Enquanto jogava Detroit: Become Human, me peguei compulsivamente traçando paralelos com a robô Sophia, o androide de verdade que ganhou a internet protagonizando um vídeo mais bizarro que outro. Também me veio à mente aquele episódio do Black Mirror, com seu quadrúpede bélico em preto e branco, e as máquinas cada vez mais incríveis assustadoras da Boston Dynamics, que já conseguem até mesmo dar um salto mortal para trás – algo que eu e meus 80 bilhões de neurônios humanos provavelmente jamais conseguiremos.
Por enquanto, no mundo real, podemos rir das vídeo-cacetadas estreladas por um protótipo de cão-robô, e até mesmo colocar celebridades para trollar inteligências artificiais sem que isso tire o sono da humanidade.

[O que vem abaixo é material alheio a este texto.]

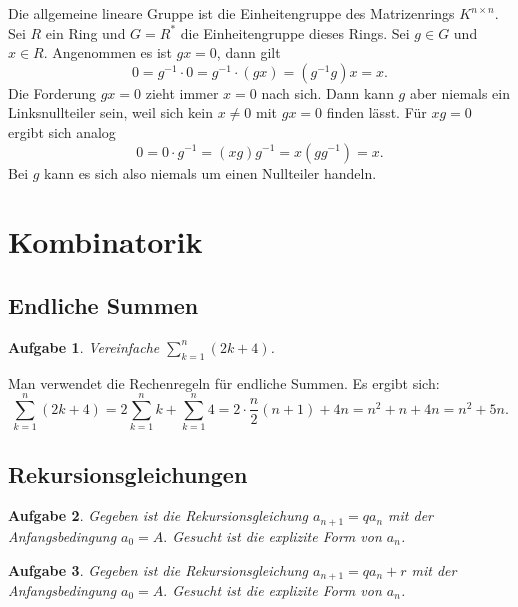 \documentclass[a4paper,10pt,fleqn,twoside]{scrartcl}
\numberwithin{equation}{section}
\newcommand{\strong}[1]{{\normalfont\sffamily\bfseries #1}}
\theoremstyle{Aufgabe}
\newtheorem{Aufgabe}{\sffamily Aufgabe}[section]
\begin{document}
Die allgemeine lineare Gruppe ist die Einheitengruppe des Matrizenrings
$K^{n\times n}$. Sei $R$ ein Ring und $G=R^*$ die Einheitengruppe
dieses Rings. Sei $g\in G$ und $x\in R$. Angenommen es ist $gx=0$,
dann gilt%
\begin{equation}
0 = g^{-1}\cdot 0 = g^{-1}\cdot (gx) = (g^{-1}g)x = x.
\end{equation}
Die Forderung $gx=0$ zieht immer $x=0$ nach sich. Dann kann $g$ aber
niemals ein Linksnullteiler sein, weil sich kein $x\ne 0$ mit $gx=0$
finden lässt. Für $xg=0$ ergibt sich analog%
\begin{equation}
0 = 0\cdot g^{-1} = (xg)g^{-1} = x(gg^{-1}) = x.
\end{equation}
Bei $g$ kann es sich also niemals um einen Nullteiler handeln.

\newpage
\section{Kombinatorik}
\subsection{Endliche Summen}
\begin{Aufgabe}
Vereinfache $\displaystyle\sum_{k=1}^n (2k+4)$.
\end{Aufgabe}

\noindent\strong{Lösung.}
Man verwendet die Rechenregeln für endliche Summen.
Es ergibt sich:
\begin{equation}
\sum_{k=1}^n (2k+4) = 2\sum_{k=1}^n k + \sum_{k=1}^n 4
= 2\cdot\frac{n}{2}(n+1)+4n = n^2+n+4n = n^2+5n.
\end{equation}

\subsection{Rekursionsgleichungen}

\begin{Aufgabe}\label{qPotenzen}
Gegeben ist die Rekursionsgleichung $a_{n+1} = qa_n$
mit der Anfangsbedingung $a_0=A.$
Gesucht ist die explizite Form von $a_n$.
\end{Aufgabe}

\begin{Aufgabe}
Gegeben ist die Rekursionsgleichung
$a_{n+1} = qa_n+r$
mit der Anfangsbedingung
$a_0=A.$
Gesucht ist die explizite Form von $a_n$.
\end{Aufgabe}
\end{document}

Mas, no universo imaginado pela Quantic Dream, o sonho de criar máquinas tão ou mais competentes que suas contrapartes humanas se tornou uma realidade – e também um pesadelo.
SERIAM OS ANDROIDES OVELHAS ELÉTRICAS?
O futuro imaginado por David Cage em seu novo filme jogável é de molhar as calças – de medo e excitação. O ano é 2038, e boa parte do mundo já se acostumou com a ideia de usar os androides como ferramentas no dia a dia, tanto para usos profissionais quanto domésticos.
Está com preguiça de tirar o lixo ou arrumar a cama? Adquira um modelo AX-400 e ele cuidará da casa por você. Procurando um operador de câmera que jamais tire férias remuneradas? Talvez um JB-300 seja o que você precisa. Ou quem sabe não esteja tendo sorte com as mulheres? Neste caso, uma WR-400 pode satisfazer plenamente suas fantasias – das mais pudicas às mais exóticas.
E afinal, quem não iria querer uma máquina executando cada trabalho sujo do qual gostaríamos de nos livrar? As máquinas, claro. Mas também as pessoas que foram substituídas por elas.
UMA CIDADE EM CONFLITO
A Detroit de Become Human é uma cidade dividida. Suas ruas estão cheias de néon, drones e hologramas, mas também de gente demonizando a tecnologia. Em uma mesma praça, logo no início do jogo, é possível ver um sujeito preconizando o apocalipse pelas mãos das máquinas enquanto, ao fundo, outdoors do tamanho de casas exibem os mais recentes modelos de androides domésticos.
Se de um lado temos vitrines multicoloridas brilhando em cada esquina, onde robôs elegantes fazem as vezes de manequim, de outro temos manifestações antiandroides organizadas por gente que perdeu o emprego por conta das máquinas. Existe até mesmo uma banda composta inteiramente por androides, a Here4U – que luta pelo direito de ser indicada a um prêmio musical –, e também sua contraparte ideológica: um artista de rua que, por um dólar, se oferece para tocar “música humana”.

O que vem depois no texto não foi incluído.